§ Problem to work on:
Sift through the material below and return the lines with "void".

───

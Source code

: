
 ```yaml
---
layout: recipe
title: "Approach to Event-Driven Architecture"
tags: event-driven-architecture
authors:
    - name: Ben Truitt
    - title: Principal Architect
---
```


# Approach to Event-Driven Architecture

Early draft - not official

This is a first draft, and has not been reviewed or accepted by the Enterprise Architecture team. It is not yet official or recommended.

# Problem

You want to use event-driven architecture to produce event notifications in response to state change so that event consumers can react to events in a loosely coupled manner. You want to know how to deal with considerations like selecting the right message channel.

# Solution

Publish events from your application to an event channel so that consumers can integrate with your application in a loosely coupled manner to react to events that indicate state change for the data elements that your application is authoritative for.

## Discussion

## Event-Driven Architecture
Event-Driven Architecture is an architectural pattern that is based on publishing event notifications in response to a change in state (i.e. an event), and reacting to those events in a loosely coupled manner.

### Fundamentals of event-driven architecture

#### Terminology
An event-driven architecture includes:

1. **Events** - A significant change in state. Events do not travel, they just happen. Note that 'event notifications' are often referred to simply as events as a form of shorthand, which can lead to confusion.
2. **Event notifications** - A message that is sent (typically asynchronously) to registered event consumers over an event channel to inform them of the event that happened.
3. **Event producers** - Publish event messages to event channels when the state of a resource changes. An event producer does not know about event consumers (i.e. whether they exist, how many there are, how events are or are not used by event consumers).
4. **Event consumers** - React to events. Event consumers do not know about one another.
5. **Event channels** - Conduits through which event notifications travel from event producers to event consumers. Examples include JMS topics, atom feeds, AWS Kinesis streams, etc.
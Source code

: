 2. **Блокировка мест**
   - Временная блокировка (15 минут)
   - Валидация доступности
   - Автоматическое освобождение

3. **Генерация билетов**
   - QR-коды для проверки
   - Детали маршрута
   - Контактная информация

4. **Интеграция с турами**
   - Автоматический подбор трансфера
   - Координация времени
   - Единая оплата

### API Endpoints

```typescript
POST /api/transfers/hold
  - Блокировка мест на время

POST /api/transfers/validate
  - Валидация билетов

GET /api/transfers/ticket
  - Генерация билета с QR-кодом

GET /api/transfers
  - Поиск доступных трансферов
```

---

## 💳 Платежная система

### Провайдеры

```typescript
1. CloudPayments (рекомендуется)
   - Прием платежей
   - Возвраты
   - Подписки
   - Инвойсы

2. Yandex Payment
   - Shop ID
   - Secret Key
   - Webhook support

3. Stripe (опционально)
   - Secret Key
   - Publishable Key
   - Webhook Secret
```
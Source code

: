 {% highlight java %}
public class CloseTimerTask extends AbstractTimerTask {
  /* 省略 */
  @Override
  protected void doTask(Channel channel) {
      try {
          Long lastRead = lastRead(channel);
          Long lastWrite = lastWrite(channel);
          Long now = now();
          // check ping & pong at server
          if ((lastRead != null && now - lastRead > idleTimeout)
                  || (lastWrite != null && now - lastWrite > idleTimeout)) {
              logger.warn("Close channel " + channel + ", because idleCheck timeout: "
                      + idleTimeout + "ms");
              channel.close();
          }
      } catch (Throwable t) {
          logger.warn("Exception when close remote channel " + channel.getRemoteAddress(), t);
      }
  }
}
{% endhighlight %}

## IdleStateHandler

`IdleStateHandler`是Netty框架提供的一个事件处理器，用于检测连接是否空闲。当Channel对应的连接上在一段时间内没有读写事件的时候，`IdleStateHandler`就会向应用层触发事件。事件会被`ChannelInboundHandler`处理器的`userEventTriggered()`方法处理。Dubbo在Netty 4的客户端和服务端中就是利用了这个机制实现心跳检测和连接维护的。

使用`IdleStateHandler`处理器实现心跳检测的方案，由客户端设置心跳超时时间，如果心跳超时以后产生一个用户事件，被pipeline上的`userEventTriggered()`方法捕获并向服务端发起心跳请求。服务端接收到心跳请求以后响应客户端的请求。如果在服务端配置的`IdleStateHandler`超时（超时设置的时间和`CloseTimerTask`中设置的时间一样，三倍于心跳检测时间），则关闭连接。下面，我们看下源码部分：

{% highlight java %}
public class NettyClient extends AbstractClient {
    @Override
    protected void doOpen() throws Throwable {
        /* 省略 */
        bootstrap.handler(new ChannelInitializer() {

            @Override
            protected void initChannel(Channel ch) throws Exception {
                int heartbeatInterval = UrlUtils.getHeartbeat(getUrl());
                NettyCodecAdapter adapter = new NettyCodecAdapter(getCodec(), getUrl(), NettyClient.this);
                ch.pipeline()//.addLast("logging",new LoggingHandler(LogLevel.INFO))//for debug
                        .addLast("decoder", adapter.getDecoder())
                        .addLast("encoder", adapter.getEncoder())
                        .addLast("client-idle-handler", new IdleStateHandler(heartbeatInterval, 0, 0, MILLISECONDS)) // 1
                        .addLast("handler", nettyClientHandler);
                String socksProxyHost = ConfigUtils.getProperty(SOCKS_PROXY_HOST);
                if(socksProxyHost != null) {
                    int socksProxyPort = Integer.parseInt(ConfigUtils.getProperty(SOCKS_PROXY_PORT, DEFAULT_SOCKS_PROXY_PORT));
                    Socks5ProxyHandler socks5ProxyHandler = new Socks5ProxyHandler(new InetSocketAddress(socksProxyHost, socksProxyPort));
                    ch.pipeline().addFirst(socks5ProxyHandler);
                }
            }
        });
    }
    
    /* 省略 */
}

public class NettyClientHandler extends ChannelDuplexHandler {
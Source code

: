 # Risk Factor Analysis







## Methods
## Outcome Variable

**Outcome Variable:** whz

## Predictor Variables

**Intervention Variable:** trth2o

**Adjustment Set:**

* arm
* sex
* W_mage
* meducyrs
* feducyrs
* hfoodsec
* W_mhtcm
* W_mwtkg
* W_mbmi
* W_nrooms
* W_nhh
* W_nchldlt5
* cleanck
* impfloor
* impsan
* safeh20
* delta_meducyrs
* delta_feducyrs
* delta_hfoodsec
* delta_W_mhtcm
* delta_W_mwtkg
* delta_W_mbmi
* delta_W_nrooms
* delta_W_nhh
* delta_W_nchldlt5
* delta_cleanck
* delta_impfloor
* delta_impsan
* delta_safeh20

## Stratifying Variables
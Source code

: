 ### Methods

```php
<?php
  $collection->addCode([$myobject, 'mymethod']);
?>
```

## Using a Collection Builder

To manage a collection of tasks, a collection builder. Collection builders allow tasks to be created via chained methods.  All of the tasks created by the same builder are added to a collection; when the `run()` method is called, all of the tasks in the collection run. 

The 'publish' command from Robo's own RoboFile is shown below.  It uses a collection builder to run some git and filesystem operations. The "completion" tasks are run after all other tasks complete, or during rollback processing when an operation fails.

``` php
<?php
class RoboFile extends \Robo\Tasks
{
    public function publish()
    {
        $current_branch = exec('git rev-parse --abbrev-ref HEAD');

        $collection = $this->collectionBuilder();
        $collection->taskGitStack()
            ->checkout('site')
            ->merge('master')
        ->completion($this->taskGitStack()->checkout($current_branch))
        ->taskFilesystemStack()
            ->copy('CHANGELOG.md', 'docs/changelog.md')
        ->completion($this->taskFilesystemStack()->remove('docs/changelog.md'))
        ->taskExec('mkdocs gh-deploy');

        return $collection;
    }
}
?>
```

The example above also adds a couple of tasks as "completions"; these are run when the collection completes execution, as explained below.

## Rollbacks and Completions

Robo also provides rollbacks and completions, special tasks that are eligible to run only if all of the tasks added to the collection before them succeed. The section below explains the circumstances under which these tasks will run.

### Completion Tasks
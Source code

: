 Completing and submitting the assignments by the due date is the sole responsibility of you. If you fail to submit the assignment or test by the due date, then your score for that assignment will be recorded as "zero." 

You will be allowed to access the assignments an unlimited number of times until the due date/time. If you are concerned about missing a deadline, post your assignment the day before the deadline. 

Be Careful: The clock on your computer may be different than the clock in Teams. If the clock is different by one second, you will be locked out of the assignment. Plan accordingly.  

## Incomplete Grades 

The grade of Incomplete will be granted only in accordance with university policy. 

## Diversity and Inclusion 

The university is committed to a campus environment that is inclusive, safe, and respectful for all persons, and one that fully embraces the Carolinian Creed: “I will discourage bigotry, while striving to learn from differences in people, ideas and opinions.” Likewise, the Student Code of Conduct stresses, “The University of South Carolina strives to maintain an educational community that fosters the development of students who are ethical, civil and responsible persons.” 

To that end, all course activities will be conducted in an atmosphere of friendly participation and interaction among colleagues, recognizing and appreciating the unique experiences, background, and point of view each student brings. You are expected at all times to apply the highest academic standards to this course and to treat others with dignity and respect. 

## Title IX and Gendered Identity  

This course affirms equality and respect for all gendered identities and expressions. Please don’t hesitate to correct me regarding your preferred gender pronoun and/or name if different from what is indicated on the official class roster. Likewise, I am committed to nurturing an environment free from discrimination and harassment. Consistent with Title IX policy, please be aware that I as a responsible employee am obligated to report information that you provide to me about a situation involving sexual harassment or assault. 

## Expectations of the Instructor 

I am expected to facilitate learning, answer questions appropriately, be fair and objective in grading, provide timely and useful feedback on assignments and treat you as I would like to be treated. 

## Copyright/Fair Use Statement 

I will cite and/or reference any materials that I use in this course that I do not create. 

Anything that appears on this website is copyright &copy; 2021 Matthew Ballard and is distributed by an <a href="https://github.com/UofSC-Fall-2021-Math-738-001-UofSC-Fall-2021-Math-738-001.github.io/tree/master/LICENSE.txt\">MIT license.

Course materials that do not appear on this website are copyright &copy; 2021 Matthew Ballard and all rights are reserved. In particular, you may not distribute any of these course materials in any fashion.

───

§ Solution for this problem:
  protected void doTask(Channel channel) {
    protected void doOpen() throws Throwable {
            protected void initChannel(Channel ch) throws Exception {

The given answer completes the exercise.